::: The data :::
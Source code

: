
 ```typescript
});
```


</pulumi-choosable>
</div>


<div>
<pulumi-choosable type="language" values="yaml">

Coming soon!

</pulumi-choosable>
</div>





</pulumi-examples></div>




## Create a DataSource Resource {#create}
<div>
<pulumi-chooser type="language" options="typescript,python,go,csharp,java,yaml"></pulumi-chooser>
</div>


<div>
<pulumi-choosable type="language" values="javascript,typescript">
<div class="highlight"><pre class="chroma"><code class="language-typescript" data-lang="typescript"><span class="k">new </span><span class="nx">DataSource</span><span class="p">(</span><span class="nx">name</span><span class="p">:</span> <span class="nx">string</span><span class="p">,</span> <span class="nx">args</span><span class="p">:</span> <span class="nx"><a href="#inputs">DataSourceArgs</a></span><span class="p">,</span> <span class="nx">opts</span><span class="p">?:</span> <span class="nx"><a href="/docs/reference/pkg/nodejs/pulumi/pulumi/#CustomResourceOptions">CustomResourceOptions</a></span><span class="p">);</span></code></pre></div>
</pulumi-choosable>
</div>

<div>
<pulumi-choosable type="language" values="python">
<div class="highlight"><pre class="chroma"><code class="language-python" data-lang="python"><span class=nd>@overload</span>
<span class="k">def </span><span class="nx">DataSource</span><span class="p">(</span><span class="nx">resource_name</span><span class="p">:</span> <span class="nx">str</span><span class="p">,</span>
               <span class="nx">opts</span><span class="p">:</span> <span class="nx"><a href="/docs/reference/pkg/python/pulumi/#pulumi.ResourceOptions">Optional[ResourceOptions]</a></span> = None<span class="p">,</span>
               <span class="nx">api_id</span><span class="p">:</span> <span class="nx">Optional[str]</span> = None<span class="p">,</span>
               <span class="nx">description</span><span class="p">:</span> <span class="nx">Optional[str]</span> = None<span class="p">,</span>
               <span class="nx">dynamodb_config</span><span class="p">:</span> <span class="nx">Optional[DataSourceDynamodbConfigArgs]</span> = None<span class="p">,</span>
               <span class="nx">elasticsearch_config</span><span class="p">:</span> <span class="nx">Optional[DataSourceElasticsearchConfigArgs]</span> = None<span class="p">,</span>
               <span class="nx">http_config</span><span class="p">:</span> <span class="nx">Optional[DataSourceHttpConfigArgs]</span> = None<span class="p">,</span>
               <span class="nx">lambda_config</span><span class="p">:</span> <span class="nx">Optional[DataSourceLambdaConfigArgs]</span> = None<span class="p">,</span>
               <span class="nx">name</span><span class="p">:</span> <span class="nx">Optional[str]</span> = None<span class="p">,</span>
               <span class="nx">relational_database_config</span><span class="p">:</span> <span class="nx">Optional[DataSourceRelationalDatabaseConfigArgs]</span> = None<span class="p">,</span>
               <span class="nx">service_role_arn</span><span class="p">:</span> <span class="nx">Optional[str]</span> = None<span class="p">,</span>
:::
::: The data :::
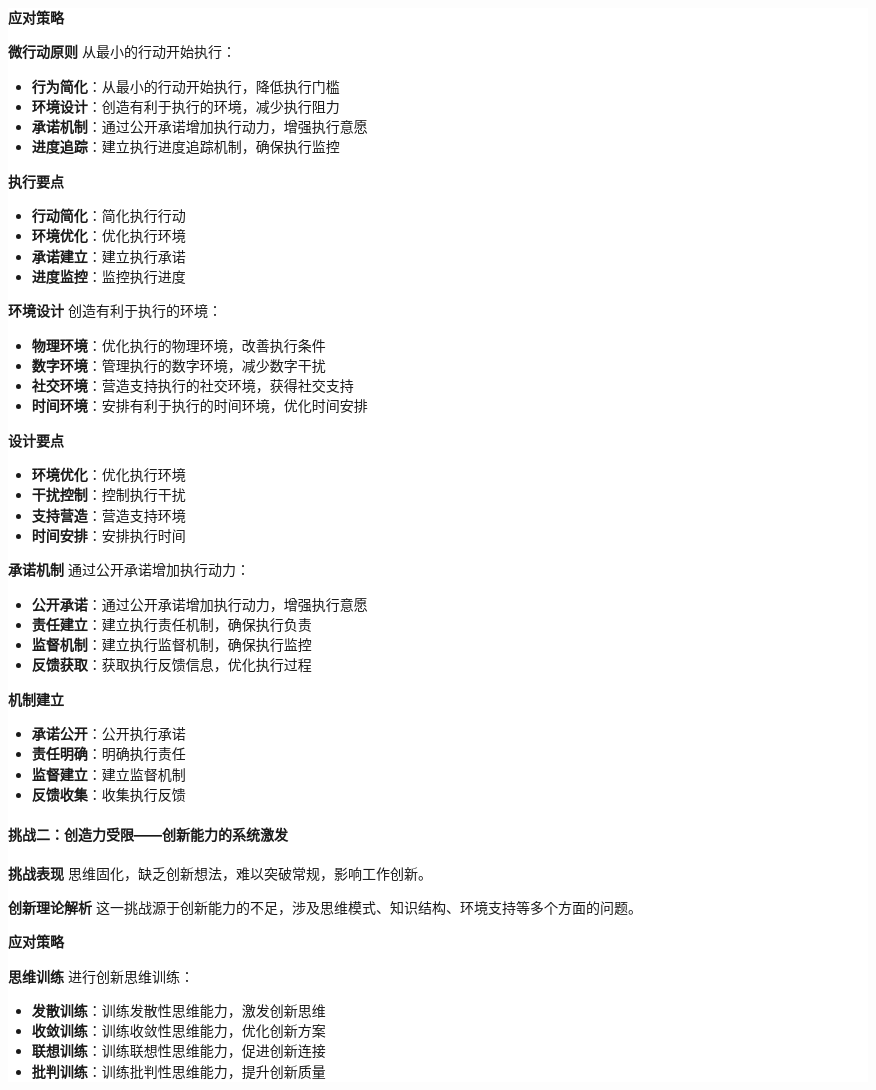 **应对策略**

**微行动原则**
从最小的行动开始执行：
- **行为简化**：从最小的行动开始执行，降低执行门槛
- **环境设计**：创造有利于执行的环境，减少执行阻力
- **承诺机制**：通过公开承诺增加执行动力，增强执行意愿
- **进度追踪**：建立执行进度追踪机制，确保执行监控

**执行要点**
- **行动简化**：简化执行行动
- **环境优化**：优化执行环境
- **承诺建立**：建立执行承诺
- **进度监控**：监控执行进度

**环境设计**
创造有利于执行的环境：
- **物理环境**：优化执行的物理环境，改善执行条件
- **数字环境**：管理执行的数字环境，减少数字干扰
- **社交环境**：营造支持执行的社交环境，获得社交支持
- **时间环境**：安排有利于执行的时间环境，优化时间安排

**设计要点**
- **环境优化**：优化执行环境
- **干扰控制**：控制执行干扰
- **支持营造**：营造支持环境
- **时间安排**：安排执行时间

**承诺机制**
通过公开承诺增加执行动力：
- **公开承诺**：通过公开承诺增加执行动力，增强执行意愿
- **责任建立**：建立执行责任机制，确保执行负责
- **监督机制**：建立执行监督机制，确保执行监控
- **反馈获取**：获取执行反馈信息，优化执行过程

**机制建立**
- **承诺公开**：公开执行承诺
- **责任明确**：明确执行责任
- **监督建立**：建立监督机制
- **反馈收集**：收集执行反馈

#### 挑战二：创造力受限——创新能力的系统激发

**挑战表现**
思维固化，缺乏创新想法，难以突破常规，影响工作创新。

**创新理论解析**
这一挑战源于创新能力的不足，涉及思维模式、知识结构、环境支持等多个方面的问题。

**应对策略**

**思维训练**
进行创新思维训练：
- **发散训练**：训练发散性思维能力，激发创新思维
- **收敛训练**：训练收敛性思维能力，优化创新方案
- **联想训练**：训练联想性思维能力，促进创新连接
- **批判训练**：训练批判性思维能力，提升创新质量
:::
What to work on
Above are some records; copy exactly the lines from the one with "- **公开承诺**：通过公开承诺增加执行动力，增强执行意愿" through the one with "- **批判训练**：训练批判性思维能力，提升创新质量", both included, and no others.

Exercise solution
- **公开承诺**：通过公开承诺增加执行动力，增强执行意愿
- **责任建立**：建立执行责任机制，确保执行负责
- **监督机制**：建立执行监督机制，确保执行监控
- **反馈获取**：获取执行反馈信息，优化执行过程

**机制建立**
- **承诺公开**：公开执行承诺
- **责任明确**：明确执行责任
- **监督建立**：建立监督机制
- **反馈收集**：收集执行反馈

#### 挑战二：创造力受限——创新能力的系统激发

**挑战表现**
思维固化，缺乏创新想法，难以突破常规，影响工作创新。

**创新理论解析**
这一挑战源于创新能力的不足，涉及思维模式、知识结构、环境支持等多个方面的问题。

**应对策略**

**思维训练**
进行创新思维训练：
- **发散训练**：训练发散性思维能力，激发创新思维
- **收敛训练**：训练收敛性思维能力，优化创新方案
- **联想训练**：训练联想性思维能力，促进创新连接
- **批判训练**：训练批判性思维能力，提升创新质量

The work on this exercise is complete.